── Records for the exercise
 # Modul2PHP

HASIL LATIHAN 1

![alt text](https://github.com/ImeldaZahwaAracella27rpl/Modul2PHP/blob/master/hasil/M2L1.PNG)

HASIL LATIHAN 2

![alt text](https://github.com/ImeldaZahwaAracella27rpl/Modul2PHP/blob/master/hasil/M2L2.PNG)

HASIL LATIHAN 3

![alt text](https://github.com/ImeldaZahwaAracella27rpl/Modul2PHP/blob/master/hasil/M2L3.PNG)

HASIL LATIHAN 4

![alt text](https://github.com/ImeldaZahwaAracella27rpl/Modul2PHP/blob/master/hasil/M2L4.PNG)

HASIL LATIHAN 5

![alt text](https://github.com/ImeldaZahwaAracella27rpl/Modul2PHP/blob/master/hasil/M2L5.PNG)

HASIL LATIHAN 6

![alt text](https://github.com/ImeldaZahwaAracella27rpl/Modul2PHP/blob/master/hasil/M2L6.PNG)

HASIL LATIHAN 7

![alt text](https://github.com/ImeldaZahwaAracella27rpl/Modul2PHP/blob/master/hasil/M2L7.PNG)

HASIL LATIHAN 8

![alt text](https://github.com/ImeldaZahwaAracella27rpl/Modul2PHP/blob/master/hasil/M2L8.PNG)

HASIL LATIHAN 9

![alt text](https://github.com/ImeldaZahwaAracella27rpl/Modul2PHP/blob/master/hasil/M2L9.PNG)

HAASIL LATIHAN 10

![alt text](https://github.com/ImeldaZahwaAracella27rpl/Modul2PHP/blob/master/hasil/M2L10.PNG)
────
── Records for the exercise
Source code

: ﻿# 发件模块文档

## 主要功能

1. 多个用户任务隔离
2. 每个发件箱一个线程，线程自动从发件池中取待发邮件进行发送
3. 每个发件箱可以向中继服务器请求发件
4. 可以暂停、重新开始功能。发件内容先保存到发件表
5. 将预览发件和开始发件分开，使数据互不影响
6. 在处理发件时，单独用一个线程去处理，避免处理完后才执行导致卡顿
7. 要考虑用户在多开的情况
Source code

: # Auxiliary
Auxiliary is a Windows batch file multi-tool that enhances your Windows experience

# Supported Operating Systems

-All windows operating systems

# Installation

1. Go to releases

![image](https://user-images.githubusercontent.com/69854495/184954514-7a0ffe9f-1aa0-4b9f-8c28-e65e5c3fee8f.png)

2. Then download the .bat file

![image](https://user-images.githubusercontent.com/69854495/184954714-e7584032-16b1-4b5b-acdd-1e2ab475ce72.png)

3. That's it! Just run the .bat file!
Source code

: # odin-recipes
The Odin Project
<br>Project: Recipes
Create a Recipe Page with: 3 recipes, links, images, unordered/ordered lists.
────
Problem statement — Lines to set down from above: the line with "3. 每个发件箱可以向中继服务器请求发件", the line with "Create a Recipe", and every line between, each exactly as written.

Response —
3. 每个发件箱可以向中继服务器请求发件
4. 可以暂停、重新开始功能。发件内容先保存到发件表
5. 将预览发件和开始发件分开，使数据互不影响
6. 在处理发件时，单独用一个线程去处理，避免处理完后才执行导致卡顿
7. 要考虑用户在多开的情况
Source code

: # Auxiliary
Auxiliary is a Windows batch file multi-tool that enhances your Windows experience

# Supported Operating Systems

-All windows operating systems

# Installation

1. Go to releases

![image](https://user-images.githubusercontent.com/69854495/184954514-7a0ffe9f-1aa0-4b9f-8c28-e65e5c3fee8f.png)

2. Then download the .bat file

![image](https://user-images.githubusercontent.com/69854495/184954714-e7584032-16b1-4b5b-acdd-1e2ab475ce72.png)

3. That's it! Just run the .bat file!
Source code

: # odin-recipes
The Odin Project
<br>Project: Recipes
Create a Recipe Page with: 3 recipes, links, images, unordered/ordered lists.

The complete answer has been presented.